Work order:
Only the number is wanted: how many lines of these entries contain the word "commerce"?

[Stored data entries]

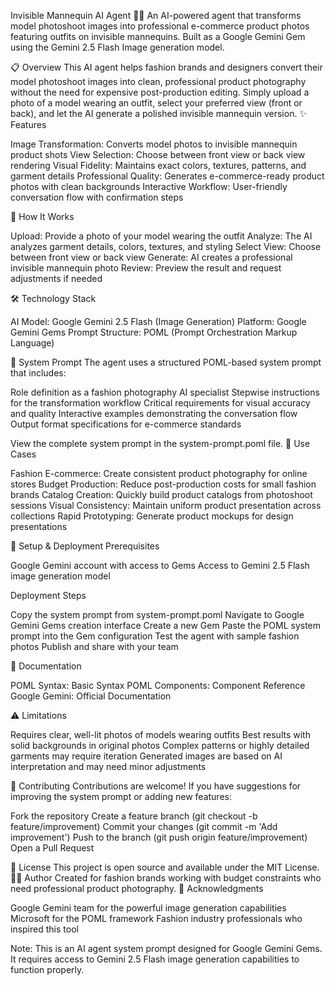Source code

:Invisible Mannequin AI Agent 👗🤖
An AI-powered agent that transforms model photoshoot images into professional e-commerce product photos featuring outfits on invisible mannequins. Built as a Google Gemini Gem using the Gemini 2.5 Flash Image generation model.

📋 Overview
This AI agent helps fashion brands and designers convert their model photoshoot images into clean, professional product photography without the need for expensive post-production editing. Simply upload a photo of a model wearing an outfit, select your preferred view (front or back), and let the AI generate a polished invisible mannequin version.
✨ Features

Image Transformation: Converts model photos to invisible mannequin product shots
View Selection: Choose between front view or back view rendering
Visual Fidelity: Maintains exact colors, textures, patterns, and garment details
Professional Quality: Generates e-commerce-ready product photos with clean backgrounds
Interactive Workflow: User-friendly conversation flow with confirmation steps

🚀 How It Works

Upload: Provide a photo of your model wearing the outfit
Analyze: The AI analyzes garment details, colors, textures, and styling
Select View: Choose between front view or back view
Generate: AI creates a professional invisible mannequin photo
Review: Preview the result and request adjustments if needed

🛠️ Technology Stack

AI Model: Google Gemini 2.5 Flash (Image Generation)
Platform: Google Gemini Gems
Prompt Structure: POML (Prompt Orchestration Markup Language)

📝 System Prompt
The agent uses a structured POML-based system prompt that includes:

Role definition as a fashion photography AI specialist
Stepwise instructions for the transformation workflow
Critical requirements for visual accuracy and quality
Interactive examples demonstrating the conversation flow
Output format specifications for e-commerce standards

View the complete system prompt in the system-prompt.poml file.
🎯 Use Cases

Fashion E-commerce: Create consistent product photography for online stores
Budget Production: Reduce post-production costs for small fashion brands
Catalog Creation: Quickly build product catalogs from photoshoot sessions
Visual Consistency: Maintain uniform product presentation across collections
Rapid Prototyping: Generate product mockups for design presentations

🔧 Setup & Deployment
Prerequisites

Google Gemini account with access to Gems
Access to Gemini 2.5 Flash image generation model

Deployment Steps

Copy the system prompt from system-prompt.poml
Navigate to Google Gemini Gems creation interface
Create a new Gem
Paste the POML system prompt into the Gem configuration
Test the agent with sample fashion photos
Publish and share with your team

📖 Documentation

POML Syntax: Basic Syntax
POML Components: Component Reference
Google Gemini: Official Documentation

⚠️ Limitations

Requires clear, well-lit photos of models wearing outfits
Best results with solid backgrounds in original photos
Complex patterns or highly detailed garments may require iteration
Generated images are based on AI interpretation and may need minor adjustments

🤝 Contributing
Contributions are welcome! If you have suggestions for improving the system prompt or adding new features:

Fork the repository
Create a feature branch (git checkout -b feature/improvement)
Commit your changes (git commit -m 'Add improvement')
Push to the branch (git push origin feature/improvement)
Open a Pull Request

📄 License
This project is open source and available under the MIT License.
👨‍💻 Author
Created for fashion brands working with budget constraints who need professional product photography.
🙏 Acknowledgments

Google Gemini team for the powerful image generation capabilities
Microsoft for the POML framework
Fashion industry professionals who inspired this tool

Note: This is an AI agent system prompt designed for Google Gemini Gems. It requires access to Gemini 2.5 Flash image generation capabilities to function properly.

---

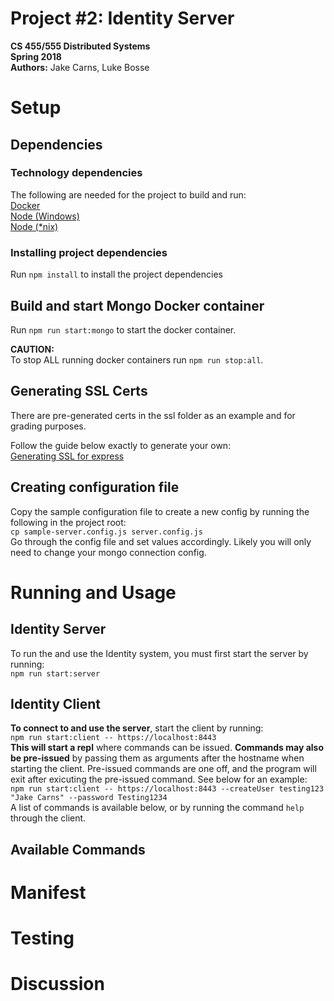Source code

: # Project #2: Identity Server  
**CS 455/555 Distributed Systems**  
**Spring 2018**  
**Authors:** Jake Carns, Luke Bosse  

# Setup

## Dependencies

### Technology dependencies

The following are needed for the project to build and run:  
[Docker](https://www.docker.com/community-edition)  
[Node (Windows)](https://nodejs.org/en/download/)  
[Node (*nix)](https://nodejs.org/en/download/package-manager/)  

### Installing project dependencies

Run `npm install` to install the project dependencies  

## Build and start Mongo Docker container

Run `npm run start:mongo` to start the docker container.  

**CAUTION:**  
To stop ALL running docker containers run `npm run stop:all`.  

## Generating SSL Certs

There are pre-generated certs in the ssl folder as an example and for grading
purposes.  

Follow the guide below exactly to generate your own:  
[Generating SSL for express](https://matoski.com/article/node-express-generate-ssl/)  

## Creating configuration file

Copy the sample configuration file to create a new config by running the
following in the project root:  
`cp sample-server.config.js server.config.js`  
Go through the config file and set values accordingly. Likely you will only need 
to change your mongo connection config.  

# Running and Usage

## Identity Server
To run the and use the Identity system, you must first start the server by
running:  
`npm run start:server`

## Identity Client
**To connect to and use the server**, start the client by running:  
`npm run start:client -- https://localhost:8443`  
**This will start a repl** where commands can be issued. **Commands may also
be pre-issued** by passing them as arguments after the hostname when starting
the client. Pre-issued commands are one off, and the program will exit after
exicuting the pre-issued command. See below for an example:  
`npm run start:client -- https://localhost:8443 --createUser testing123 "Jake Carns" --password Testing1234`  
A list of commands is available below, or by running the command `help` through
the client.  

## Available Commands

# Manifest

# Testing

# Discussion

Answer box:
4